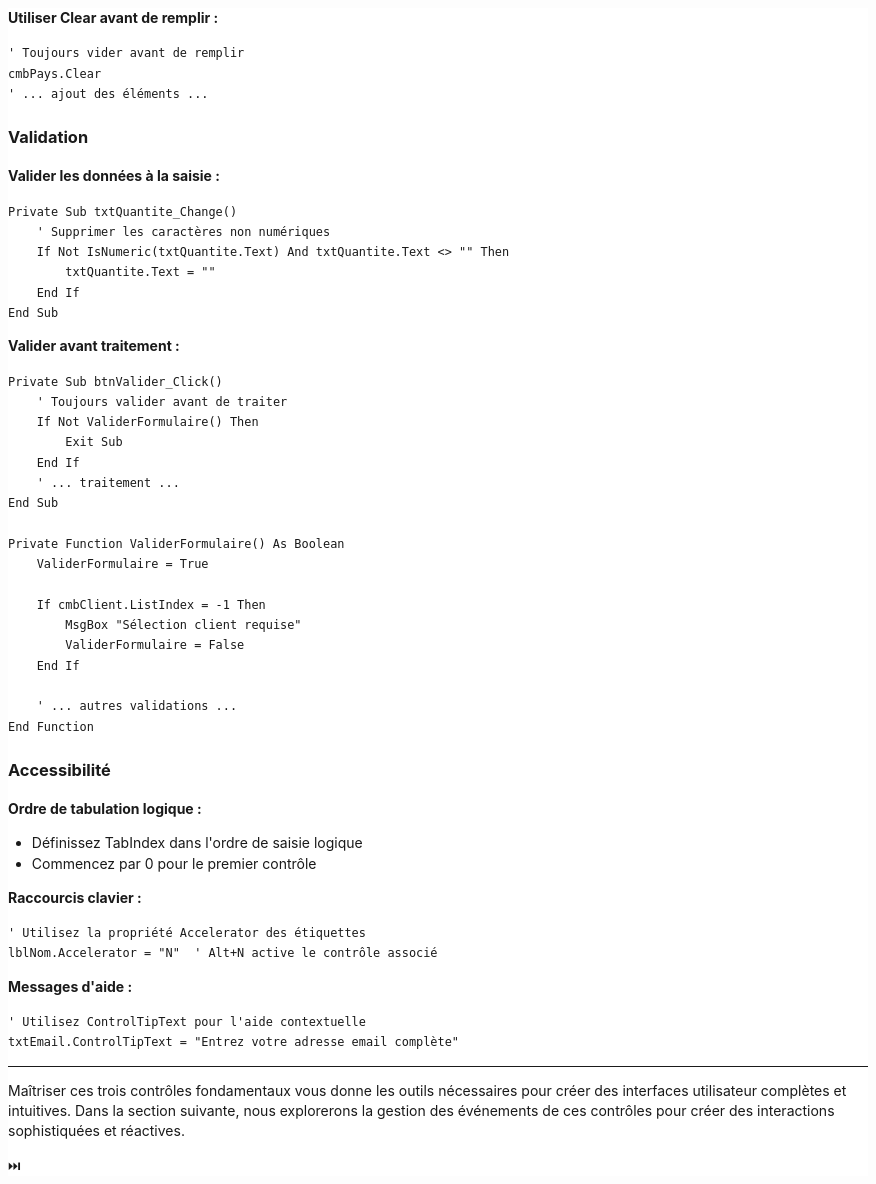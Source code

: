 **Utiliser Clear avant de remplir :**
```vba
' Toujours vider avant de remplir
cmbPays.Clear
' ... ajout des éléments ...
```

### Validation

**Valider les données à la saisie :**
```vba
Private Sub txtQuantite_Change()
    ' Supprimer les caractères non numériques
    If Not IsNumeric(txtQuantite.Text) And txtQuantite.Text <> "" Then
        txtQuantite.Text = ""
    End If
End Sub
```

**Valider avant traitement :**
```vba
Private Sub btnValider_Click()
    ' Toujours valider avant de traiter
    If Not ValiderFormulaire() Then
        Exit Sub
    End If
    ' ... traitement ...
End Sub

Private Function ValiderFormulaire() As Boolean
    ValiderFormulaire = True

    If cmbClient.ListIndex = -1 Then
        MsgBox "Sélection client requise"
        ValiderFormulaire = False
    End If

    ' ... autres validations ...
End Function
```

### Accessibilité

**Ordre de tabulation logique :**
- Définissez TabIndex dans l'ordre de saisie logique
- Commencez par 0 pour le premier contrôle

**Raccourcis clavier :**
```vba
' Utilisez la propriété Accelerator des étiquettes
lblNom.Accelerator = "N"  ' Alt+N active le contrôle associé
```

**Messages d'aide :**
```vba
' Utilisez ControlTipText pour l'aide contextuelle
txtEmail.ControlTipText = "Entrez votre adresse email complète"
```

---

Maîtriser ces trois contrôles fondamentaux vous donne les outils nécessaires pour créer des interfaces utilisateur complètes et intuitives. Dans la section suivante, nous explorerons la gestion des événements de ces contrôles pour créer des interactions sophistiquées et réactives.

⏭️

▶ [Task details] Scan the material for lines with the word "logique". Reply with how many there are, number only.

▶ [Problem solution] 2